I’ll admit that I was rather confused about the Don Mattingly mound visit thing the other night. After my initial post yesterday I was mostly persuaded by others that even if the umpires were following the letter of the rule regarding Mattingly making two mound visits, they weren’t following the spirit of the rule because Donnie Baseball wasn’t trying to either waste time or play games with matchups or whatever reason managers aren’t allowed to make two visits before changing the pitcher.
But it seems I wasn’t even right that the umpires were following the letter of the rule. Major League Baseball said otherwise yesterday:
Because Mattingly disobeyed the umpire’s warning, the rule calls for
Mattingly to be ejected and for Jonathan Broxton to face the next
batter, then be removed.
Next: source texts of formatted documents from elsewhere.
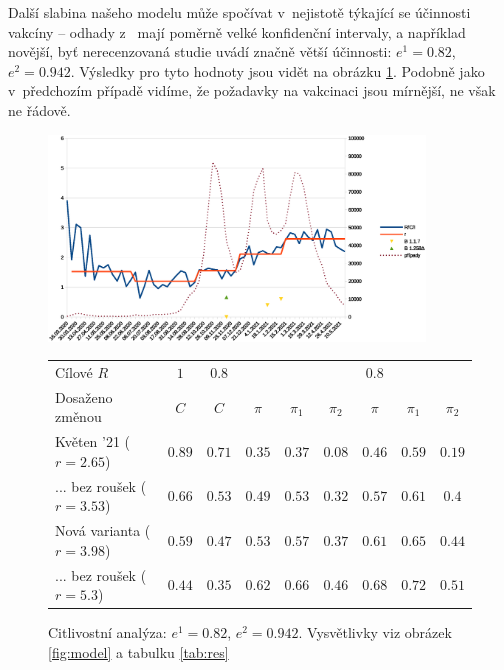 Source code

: Další slabina našeho modelu může spočívat v~nejistotě týkající se účinnosti vakcíny
-- odhady z~\cite{Hall_etal2021} mají poměrně velké konfidenční
intervaly, a například novější, byť nerecenzovaná studie \cite{Shapiro_etal2021}
uvádí značně větší účinnosti: $e^{1}=0.82$, $e^{2}=0.942$. Výsledky pro tyto hodnoty jsou vidět na obrázku \ref{fig:cv}. Podobně jako v~předchozím případě vidíme, že požadavky na vakcinaci jsou mírnější, ne však ne řádově.

\begin{figure}
\begin{center}
\includegraphics[width=10cm]{pic/wholee} 

\begin{tabular}{l|c|c|ccc|ccc}									
Cílové $R$	& $1$	& $0.8$	&	&	&	& $0.8$	&	&	\\ 
Dosaženo změnou	& $C$	& $C$	& $\pi$	& $\pi_1$	& $\pi_2$	& $\pi$	& $\pi_1$	& $\pi_2$	\\ \hline
Květen '21 ($r=2.65$)	& $0.89$	& $0.71$	& $0.35$	& $0.37$	& $0.08$	& $0.46$	& $0.59$	& $0.19$	\\
... bez roušek ($r=3.53$)	& $0.66$	& $0.53$	& $0.49$	& $0.53$	& $0.32$	& $0.57$	& $0.61$	& $0.4$	\\
Nová varianta ($r=3.98$)	& $0.59$	& $0.47$	& $0.53$	& $0.57$	& $0.37$	& $0.61$	& $0.65$	& $0.44$	\\
... bez roušek ($r=5.3$)	& $0.44$	& $0.35$	& $0.62$	& $0.66$	& $0.46$	& $0.68$	& $0.72$	& $0.51$
\end{tabular}									

\caption{Citlivostní analýza: $e^{1}=0.82$, $e^{2}=0.942.$ Vysvětlivky viz obrázek \ref{fig:model} a tabulku \ref{tab:res}}
\label{fig:cv}

\end{center}
\end{figure}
MLB has told the umpires this interpretation
was the correct one.
Instead, the umpires ruled that Broxton had to be removed immediately.
Mattingly brought in George Sherrill, who didn’t have a chance to warm
up in the bullpen.
To be fair to the umps, it was a highly unusual situation regarding a less-than-crystal-clear rule and they had Bruce Bochy yelling at them about it all while they tried to work through it. Even if they were ultimately wrong about it I’m willing to cut some slack under the “everyone’s human” rule.
Not that this clears anything up:
Crew chief Tim McClelland did not agree with MLB’s interpretation.
“I am not of the opinion [that’s the way the rule should have been
applied],” McClelland said. “The league is of that opinion. It’s a
difference of opinion in a situation that’s not covered.”
I think it’s safe to say that if, more than a day later, the umps, the league and parties involved still can’t agree on what should have happened, we’re dealing with a rule that desperately needs an overhaul.